Stochastic homogenization of nonconvex unbounded integral functionals with convex growth

TL;DR

This paper develops a comprehensive stochastic homogenization theory for nonconvex unbounded integral functionals with convex growth, addressing a gap in the understanding of such problems especially in the nonconvex case.

Contribution

It introduces new homogenization results for unbounded functionals with convex growth, including nonconvex cases via two-sided estimates, extending the theory to more complex models.

Findings

Homogenization holds for convex integrands with p-growth when p>d.

Homogenization extends to nonconvex integrands under two-sided convex estimates.

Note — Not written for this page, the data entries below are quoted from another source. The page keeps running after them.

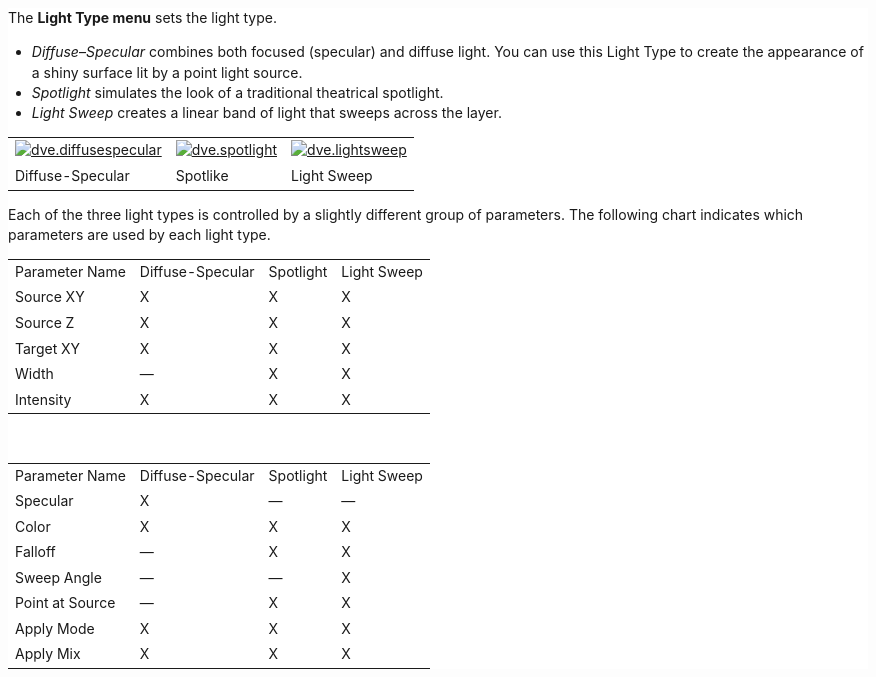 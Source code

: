 
The **Light Type menu** sets the light type.


* *Diffuse*–*Specular* combines both focused (specular) and diffuse light. You can use this Light Type to create the appearance of a shiny surface lit by a point light source.
* *Spotlight* simulates the look of a traditional theatrical spotlight.
* *Light* *Sweep* creates a linear band of light that sweeps across the layer.




|  |  |  |
| --- | --- | --- |
| [![dve.diffusespecular](https://borisfx-com-res.cloudinary.com/image/upload//documentation/continuum/uploads/2013/06/dve.diffusespecular.jpg)](https://borisfx-com-res.cloudinary.com/image/upload//documentation/continuum/uploads/2013/06/dve.diffusespecular.jpg) | [![dve.spotlight](https://borisfx-com-res.cloudinary.com/image/upload//documentation/continuum/uploads/2013/06/dve.spotlight.jpg)](https://borisfx-com-res.cloudinary.com/image/upload//documentation/continuum/uploads/2013/06/dve.spotlight.jpg) | [![dve.lightsweep](https://borisfx-com-res.cloudinary.com/image/upload//documentation/continuum/uploads/2013/06/dve.lightsweep.jpg)](https://borisfx-com-res.cloudinary.com/image/upload//documentation/continuum/uploads/2013/06/dve.lightsweep.jpg) |
| Diffuse-Specular | Spotlike | Light Sweep |


Each of the three light types is controlled by a slightly different group of parameters. The following chart indicates which parameters are used by each light type.




|  |  |  |  |
| --- | --- | --- | --- |
| Parameter Name | Diffuse-Specular | Spotlight | Light Sweep |
| Source XY | X | X | X |
| Source Z | X | X | X |
| Target XY | X | X | X |
| Width | — | X | X |
| Intensity | X | X | X |


 




|  |  |  |  |
| --- | --- | --- | --- |
| Parameter Name | Diffuse-Specular | Spotlight | Light Sweep |
| Specular | X | — | — |
| Color | X | X | X |
| Falloff | — | X | X |
| Sweep Angle | — | — | X |
| Point at Source | — | X | X |
| Apply Mode | X | X | X |
| Apply Mix | X | X | X |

Results are applicable to the derivation of rubber elasticity from polymer physics.

Abstract

We consider the well-travelled problem of homogenization of random integral functionals. When the integrand has standard growth conditions, the qualitative theory is well-understood. When it comes to unbounded functionals, that is, when the domain of the integrand is not the whole space and may depend on the space-variable, there is no satisfactory theory. In this contribution we develop a complete qualitative stochastic homogenization theory for nonconvex unbounded functionals with convex growth. We first prove that if the integrand is convex and has $p$-growth from below (with $p>d$, the dimension), then it admits homogenization regardless of growth conditions from above. This result, that crucially relies on the existence and sublinearity at infinity of correctors, is also new in the periodic case. In the case of nonconvex integrands, we prove that a similar homogenization result holds provided the nonconvex integrand admits a two-sided estimate by a convex integrand (the domain of which may depend on the space-variable) that itself admits homogenization. This result is of interest to the rigorous derivation of rubber elasticity from polymer physics, which involves the stochastic homogenization of such unbounded functionals.